What they really need is a different type of feast: goals and, most importantly, wins. Starved for secondary scoring, they’ve dropped seven of their last 10 games, including three straight, as they spiral down the NHL standings.

You know the old saying “misery loves company?” That could describe every Winnipeg forward right now excluding the top trio of Mark Scheifele, Kyle Connor and Gabe Vilardi. They’re not just leading the offence. They are the offence, along with No. 1 defenceman Josh Morrissey.

Fred Greenslade / THE CANADIAN PRESS
                                Winnipeg Jets forward Cole Perfetti (right) said Thursday the club is just getting its rough patch out of the way early this season and has full confidence the team can string together some wins and climb back up in the standings.

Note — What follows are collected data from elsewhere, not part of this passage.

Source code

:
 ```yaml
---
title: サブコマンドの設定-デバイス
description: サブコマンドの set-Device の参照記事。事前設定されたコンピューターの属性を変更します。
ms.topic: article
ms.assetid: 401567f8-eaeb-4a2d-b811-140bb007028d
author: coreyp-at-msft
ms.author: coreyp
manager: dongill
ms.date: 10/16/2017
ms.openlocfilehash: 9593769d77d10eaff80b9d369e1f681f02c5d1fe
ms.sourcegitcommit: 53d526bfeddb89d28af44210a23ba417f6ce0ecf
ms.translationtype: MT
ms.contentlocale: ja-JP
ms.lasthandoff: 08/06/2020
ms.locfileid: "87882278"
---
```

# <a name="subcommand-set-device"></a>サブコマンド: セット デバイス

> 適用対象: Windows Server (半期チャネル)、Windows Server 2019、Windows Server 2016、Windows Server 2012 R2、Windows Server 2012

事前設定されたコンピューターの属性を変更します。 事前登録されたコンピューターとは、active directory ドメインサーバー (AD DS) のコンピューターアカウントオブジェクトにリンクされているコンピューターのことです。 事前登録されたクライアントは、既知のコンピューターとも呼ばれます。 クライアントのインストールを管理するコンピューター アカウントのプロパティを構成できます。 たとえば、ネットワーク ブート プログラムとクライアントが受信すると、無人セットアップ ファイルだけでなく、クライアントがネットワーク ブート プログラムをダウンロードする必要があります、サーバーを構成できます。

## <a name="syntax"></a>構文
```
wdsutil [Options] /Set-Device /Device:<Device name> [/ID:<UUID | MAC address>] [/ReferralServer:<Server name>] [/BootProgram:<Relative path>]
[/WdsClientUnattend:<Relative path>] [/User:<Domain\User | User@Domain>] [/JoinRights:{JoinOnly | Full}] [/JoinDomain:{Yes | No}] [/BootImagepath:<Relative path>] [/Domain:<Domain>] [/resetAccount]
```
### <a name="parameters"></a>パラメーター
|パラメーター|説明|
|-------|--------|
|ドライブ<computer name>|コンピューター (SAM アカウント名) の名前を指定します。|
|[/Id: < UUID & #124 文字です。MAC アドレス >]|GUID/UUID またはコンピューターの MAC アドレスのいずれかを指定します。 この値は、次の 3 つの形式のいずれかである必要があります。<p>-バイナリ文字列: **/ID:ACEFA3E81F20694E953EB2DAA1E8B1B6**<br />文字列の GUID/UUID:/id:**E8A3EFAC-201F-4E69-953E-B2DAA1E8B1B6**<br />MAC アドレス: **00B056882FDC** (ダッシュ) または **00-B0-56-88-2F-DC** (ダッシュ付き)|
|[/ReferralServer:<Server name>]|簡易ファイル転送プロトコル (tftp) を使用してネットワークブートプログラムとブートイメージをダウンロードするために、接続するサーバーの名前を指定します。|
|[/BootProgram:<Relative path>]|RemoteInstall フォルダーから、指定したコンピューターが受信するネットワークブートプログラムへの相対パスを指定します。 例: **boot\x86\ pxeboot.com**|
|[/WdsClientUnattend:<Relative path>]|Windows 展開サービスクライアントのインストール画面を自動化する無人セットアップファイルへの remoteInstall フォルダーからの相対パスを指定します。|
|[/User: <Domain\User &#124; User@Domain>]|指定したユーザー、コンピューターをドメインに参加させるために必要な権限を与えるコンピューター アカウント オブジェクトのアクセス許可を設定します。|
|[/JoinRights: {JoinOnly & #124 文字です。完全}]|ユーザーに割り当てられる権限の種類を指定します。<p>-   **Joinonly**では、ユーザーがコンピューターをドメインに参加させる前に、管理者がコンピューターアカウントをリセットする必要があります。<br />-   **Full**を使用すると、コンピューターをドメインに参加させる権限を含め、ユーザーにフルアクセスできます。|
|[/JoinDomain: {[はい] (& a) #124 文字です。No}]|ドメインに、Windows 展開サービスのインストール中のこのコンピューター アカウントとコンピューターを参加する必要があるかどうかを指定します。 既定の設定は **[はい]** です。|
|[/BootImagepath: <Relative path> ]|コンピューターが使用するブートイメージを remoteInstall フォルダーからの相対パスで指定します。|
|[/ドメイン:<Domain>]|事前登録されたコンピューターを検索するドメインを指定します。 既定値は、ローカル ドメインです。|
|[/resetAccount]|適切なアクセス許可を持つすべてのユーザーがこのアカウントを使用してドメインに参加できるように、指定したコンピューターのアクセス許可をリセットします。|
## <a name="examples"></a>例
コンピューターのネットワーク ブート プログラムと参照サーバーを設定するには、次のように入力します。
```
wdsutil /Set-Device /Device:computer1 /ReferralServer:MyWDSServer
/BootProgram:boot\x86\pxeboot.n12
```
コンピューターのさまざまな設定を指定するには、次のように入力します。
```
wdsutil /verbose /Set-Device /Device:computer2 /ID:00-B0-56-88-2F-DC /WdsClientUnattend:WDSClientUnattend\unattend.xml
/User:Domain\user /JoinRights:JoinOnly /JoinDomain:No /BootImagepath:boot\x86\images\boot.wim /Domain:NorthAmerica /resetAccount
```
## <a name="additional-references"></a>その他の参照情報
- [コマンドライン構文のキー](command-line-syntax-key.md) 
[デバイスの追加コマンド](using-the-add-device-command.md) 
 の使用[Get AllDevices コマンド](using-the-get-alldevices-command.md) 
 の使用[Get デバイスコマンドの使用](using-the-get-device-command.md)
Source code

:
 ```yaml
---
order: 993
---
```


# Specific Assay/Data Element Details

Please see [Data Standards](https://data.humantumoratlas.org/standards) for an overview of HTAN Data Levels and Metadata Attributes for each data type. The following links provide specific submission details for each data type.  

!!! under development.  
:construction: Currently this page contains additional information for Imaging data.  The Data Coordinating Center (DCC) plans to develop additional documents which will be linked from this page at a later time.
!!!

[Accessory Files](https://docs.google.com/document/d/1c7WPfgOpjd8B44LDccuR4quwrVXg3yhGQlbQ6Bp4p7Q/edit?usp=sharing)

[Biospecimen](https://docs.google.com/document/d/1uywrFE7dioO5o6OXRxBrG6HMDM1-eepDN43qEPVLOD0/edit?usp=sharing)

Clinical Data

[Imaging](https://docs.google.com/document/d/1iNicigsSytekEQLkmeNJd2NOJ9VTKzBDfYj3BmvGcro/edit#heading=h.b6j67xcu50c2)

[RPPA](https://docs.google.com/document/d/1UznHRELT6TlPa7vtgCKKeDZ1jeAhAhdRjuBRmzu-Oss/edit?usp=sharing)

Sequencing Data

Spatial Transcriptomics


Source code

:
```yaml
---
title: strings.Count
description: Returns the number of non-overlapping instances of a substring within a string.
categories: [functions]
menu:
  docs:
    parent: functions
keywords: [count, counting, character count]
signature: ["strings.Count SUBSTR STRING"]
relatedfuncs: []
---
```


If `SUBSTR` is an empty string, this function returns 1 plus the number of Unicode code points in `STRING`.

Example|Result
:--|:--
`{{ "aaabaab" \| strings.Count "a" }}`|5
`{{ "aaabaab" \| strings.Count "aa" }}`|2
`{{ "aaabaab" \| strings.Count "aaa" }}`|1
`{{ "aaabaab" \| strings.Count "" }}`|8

Fred Greenslade / THE CANADIAN PRESS

Winnipeg Jets forward Cole Perfetti (right) said Thursday the club is just getting its rough patch out of the way early this season and has full confidence the team can string together some wins and climb back up in the standings.

Head coach Scott Arniel has tried juggling the lines, which some might compare at this point to re-arranging deck chairs on the Titanic. There’s been additional video sessions and speeches about “going to the hard areas” and “getting a greasy one.” And yet, the problems persist.

“To be a successful team, someone has to step up every night. We can’t expect it to be Scheifele’s line very night,” Cole Perfetti told the Free Press on Thursday following his team’s optional practice at Lenovo Center, where they’ll face the Carolina Hurricanes on Friday afternoon.

“I don’t think it’s lack of effort or lack of trying. I think all three of the other lines are working our asses off. Puck’s just not going in right now.”

The numbers tell the story. Perfetti has one goal in eight games since returning from a high-ankle sprain. Gustav Nyquist — signed in the off-season to partly fill the scoring void left by Nikolaj Ehlers — is still without a goal in 17 games. Vlad Namestnikov has gone 10 games without a point, Alex Iafallo five.

Jonathan Toews and captain Adam Lowry each have one goal in 10 games. Nino Niederreiter (one goal in 12 games), Morgan Barron (one assist in 12), Tanner Pearson (one goal in 16), and Cole Koepke (two assists in 16) are also ice cold.

At what point does general manager Kevin Cheveldayoff start taking some heat for assembling a roster that, based on statistical production, contains far too many fourth-liners and fringe players? What if this is truly who they are, just one year removed from winning the Presidents’ Trophy as the top regular-season team in the NHL?

Not so fast, cautioned Perfetti.

“Everything regresses to the mean. The math always comes back to level. Right now I think everyone (except the top line) is obviously way below what reality should be,” he said. “You know, someone’s going to score, hopefully (Friday), and then I think the floodgates are going to open for everyone. We’re going to get the mojo and feel good about ourselves.”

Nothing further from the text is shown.